**INSTRUCTIONS FOR THE TASK:** Start your answer with the line containing "A_i$ be the" and end it with the last line of the records below, retyping every line between exactly and adding nothing.

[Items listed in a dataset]
== Segment start ==

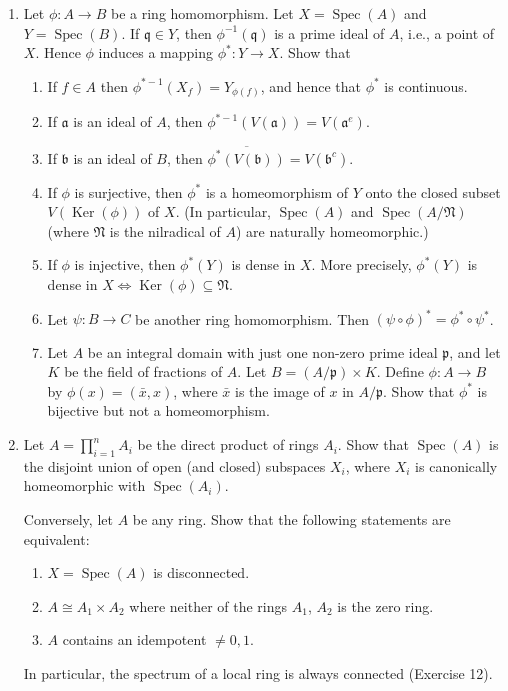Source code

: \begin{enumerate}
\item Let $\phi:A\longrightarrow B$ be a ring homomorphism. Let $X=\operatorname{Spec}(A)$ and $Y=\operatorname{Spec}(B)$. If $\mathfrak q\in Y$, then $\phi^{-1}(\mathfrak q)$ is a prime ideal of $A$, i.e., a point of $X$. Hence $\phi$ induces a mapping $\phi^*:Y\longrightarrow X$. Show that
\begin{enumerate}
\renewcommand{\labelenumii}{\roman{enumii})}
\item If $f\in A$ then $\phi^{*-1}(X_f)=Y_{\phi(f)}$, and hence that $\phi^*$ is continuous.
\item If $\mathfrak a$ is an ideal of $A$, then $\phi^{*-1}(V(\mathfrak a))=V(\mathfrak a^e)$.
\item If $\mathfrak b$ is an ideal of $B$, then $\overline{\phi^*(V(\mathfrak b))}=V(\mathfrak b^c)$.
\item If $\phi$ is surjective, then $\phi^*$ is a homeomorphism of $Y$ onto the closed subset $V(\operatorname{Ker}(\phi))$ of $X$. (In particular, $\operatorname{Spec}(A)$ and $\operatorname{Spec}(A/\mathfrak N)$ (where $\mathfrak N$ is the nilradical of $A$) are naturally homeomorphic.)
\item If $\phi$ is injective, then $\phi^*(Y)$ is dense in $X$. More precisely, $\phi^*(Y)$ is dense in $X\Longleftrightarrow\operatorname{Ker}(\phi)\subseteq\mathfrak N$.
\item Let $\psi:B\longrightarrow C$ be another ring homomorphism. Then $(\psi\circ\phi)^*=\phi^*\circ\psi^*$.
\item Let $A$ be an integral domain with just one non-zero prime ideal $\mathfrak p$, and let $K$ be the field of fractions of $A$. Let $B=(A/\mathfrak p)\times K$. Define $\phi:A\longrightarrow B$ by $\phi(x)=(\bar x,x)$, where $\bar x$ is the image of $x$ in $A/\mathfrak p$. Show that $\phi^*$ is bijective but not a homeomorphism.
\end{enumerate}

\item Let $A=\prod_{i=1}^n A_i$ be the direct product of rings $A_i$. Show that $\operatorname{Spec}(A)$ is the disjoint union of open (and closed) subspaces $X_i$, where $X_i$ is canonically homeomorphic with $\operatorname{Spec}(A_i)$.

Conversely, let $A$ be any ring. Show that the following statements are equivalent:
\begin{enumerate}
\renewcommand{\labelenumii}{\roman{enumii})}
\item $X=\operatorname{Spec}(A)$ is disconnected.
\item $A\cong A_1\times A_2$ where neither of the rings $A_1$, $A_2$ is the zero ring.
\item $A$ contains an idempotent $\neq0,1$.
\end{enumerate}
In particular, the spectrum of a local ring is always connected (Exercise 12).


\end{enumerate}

== Segment end ==

**ANSWER TO THIS EXERCISE:**
\item Let $A=\prod_{i=1}^n A_i$ be the direct product of rings $A_i$. Show that $\operatorname{Spec}(A)$ is the disjoint union of open (and closed) subspaces $X_i$, where $X_i$ is canonically homeomorphic with $\operatorname{Spec}(A_i)$.

Conversely, let $A$ be any ring. Show that the following statements are equivalent:
\begin{enumerate}
\renewcommand{\labelenumii}{\roman{enumii})}
\item $X=\operatorname{Spec}(A)$ is disconnected.
\item $A\cong A_1\times A_2$ where neither of the rings $A_1$, $A_2$ is the zero ring.
\item $A$ contains an idempotent $\neq0,1$.
\end{enumerate}
In particular, the spectrum of a local ring is always connected (Exercise 12).


\end{enumerate}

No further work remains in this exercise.